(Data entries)
========================================================================

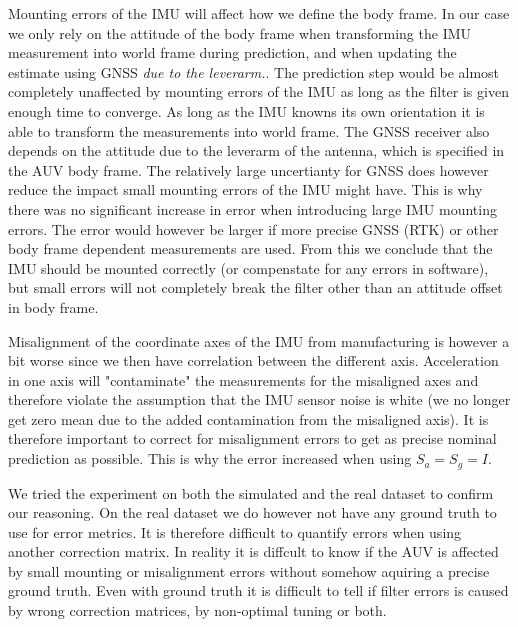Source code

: Mounting errors of the IMU will affect how we define the body frame. In our case we only rely on the attitude of the body frame when transforming the IMU measurement into world frame during prediction, and when updating the estimate using GNSS \textit{due to the leverarm.}. The prediction step would be almost completely unaffected by mounting errors of the IMU as long as the filter is given enough time to converge. As long as the IMU knowns its own orientation it is able to transform the measurements into world frame. The GNSS receiver also depends on the attitude due to the leverarm of the antenna, which is specified in the AUV body frame. The relatively large uncertianty for GNSS does however reduce the impact small mounting errors of the IMU might have. This is why there was no significant increase in error when introducing large IMU mounting errors. The error would however be larger if more precise GNSS (RTK) or other body frame dependent measurements are used. From this we conclude that the IMU should be mounted correctly (or compenstate for any errors in software), but small errors will not completely break the filter other than an attitude offset in body frame.

Misalignment of the coordinate axes of the IMU from manufacturing is however a bit worse since we then have correlation between the different axis. Acceleration in one axis will "contaminate" the measurements for the misaligned axes and therefore violate the assumption that the IMU sensor noise is white (we no longer get zero mean due to the added contamination from the misaligned axis). It is therefore important to correct for misalignment errors to get as precise nominal prediction as possible. This is why the error increased when using $S_a = S_g = I$.

We tried the experiment on both the simulated and the real dataset to confirm our reasoning. On the real dataset we do however not have any ground truth to use for error metrics. It is therefore difficult to quantify errors when using another correction matrix. In reality it is diffcult to know if the AUV is affected by small mounting or misalignment errors without somehow aquiring a precise ground truth. Even with ground truth it is difficult to tell if filter errors is caused by wrong correction matrices, by non-optimal tuning or both.
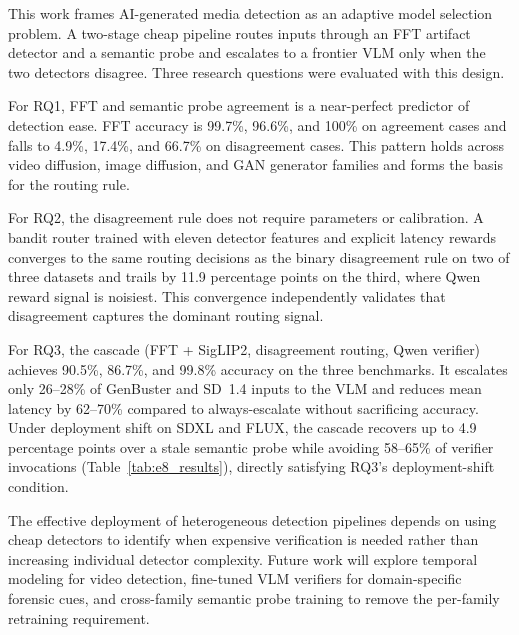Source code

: \documentclass{ieeeaccess}
\begin{document}
This work frames AI-generated media detection as an adaptive model selection problem. A two-stage cheap pipeline routes inputs through an FFT artifact detector and a semantic probe and escalates to a frontier VLM only when the two detectors disagree. Three research questions were evaluated with this design.

For RQ1, FFT and semantic probe agreement is a near-perfect predictor of detection ease. FFT accuracy is 99.7\%, 96.6\%, and 100\% on agreement cases and falls to 4.9\%, 17.4\%, and 66.7\% on disagreement cases. This pattern holds across video diffusion, image diffusion, and GAN generator families and forms the basis for the routing rule.

For RQ2, the disagreement rule does not require parameters or calibration. A bandit router trained with eleven detector features and explicit latency rewards converges to the same routing decisions as the binary disagreement rule on two of three datasets and trails by 11.9 percentage points on the third, where Qwen reward signal is noisiest. This convergence independently validates that disagreement captures the dominant routing signal.

For RQ3, the cascade (FFT + SigLIP2, disagreement routing, Qwen verifier) achieves 90.5\%, 86.7\%, and 99.8\% accuracy on the three benchmarks. It escalates only 26--28\% of GenBuster and SD~1.4 inputs to the VLM and reduces mean latency by 62--70\% compared to always-escalate without sacrificing accuracy. Under deployment shift on SDXL and FLUX, the cascade recovers up to 4.9 percentage
points over a stale semantic probe while avoiding 58--65\% of verifier invocations
(Table~\ref{tab:e8_results}), directly satisfying RQ3's deployment-shift condition.


The effective deployment of heterogeneous detection pipelines depends on using cheap detectors to identify when expensive verification is needed rather than increasing individual detector complexity. Future work will explore temporal modeling for video detection, fine-tuned VLM verifiers for domain-specific forensic cues, and cross-family semantic probe training to remove the per-family retraining requirement.
\end{document}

========================================================================

Instructions for the task: Would you give the data above again word for word, minus the pictures?

Exercise answer:
Source code

: Mounting errors of the IMU will affect how we define the body frame. In our case we only rely on the attitude of the body frame when transforming the IMU measurement into world frame during prediction, and when updating the estimate using GNSS \textit{due to the leverarm.}. The prediction step would be almost completely unaffected by mounting errors of the IMU as long as the filter is given enough time to converge. As long as the IMU knowns its own orientation it is able to transform the measurements into world frame. The GNSS receiver also depends on the attitude due to the leverarm of the antenna, which is specified in the AUV body frame. The relatively large uncertianty for GNSS does however reduce the impact small mounting errors of the IMU might have. This is why there was no significant increase in error when introducing large IMU mounting errors. The error would however be larger if more precise GNSS (RTK) or other body frame dependent measurements are used. From this we conclude that the IMU should be mounted correctly (or compenstate for any errors in software), but small errors will not completely break the filter other than an attitude offset in body frame.

Misalignment of the coordinate axes of the IMU from manufacturing is however a bit worse since we then have correlation between the different axis. Acceleration in one axis will "contaminate" the measurements for the misaligned axes and therefore violate the assumption that the IMU sensor noise is white (we no longer get zero mean due to the added contamination from the misaligned axis). It is therefore important to correct for misalignment errors to get as precise nominal prediction as possible. This is why the error increased when using $S_a = S_g = I$.

We tried the experiment on both the simulated and the real dataset to confirm our reasoning. On the real dataset we do however not have any ground truth to use for error metrics. It is therefore difficult to quantify errors when using another correction matrix. In reality it is diffcult to know if the AUV is affected by small mounting or misalignment errors without somehow aquiring a precise ground truth. Even with ground truth it is difficult to tell if filter errors is caused by wrong correction matrices, by non-optimal tuning or both.
Source code

: \documentclass{ieeeaccess}
\begin{document}
This work frames AI-generated media detection as an adaptive model selection problem. A two-stage cheap pipeline routes inputs through an FFT artifact detector and a semantic probe and escalates to a frontier VLM only when the two detectors disagree. Three research questions were evaluated with this design.

For RQ1, FFT and semantic probe agreement is a near-perfect predictor of detection ease. FFT accuracy is 99.7\%, 96.6\%, and 100\% on agreement cases and falls to 4.9\%, 17.4\%, and 66.7\% on disagreement cases. This pattern holds across video diffusion, image diffusion, and GAN generator families and forms the basis for the routing rule.

For RQ2, the disagreement rule does not require parameters or calibration. A bandit router trained with eleven detector features and explicit latency rewards converges to the same routing decisions as the binary disagreement rule on two of three datasets and trails by 11.9 percentage points on the third, where Qwen reward signal is noisiest. This convergence independently validates that disagreement captures the dominant routing signal.

For RQ3, the cascade (FFT + SigLIP2, disagreement routing, Qwen verifier) achieves 90.5\%, 86.7\%, and 99.8\% accuracy on the three benchmarks. It escalates only 26--28\% of GenBuster and SD~1.4 inputs to the VLM and reduces mean latency by 62--70\% compared to always-escalate without sacrificing accuracy. Under deployment shift on SDXL and FLUX, the cascade recovers up to 4.9 percentage
points over a stale semantic probe while avoiding 58--65\% of verifier invocations
(Table~\ref{tab:e8_results}), directly satisfying RQ3's deployment-shift condition.


The effective deployment of heterogeneous detection pipelines depends on using cheap detectors to identify when expensive verification is needed rather than increasing individual detector complexity. Future work will explore temporal modeling for video detection, fine-tuned VLM verifiers for domain-specific forensic cues, and cross-family semantic probe training to remove the per-family retraining requirement.
\end{document}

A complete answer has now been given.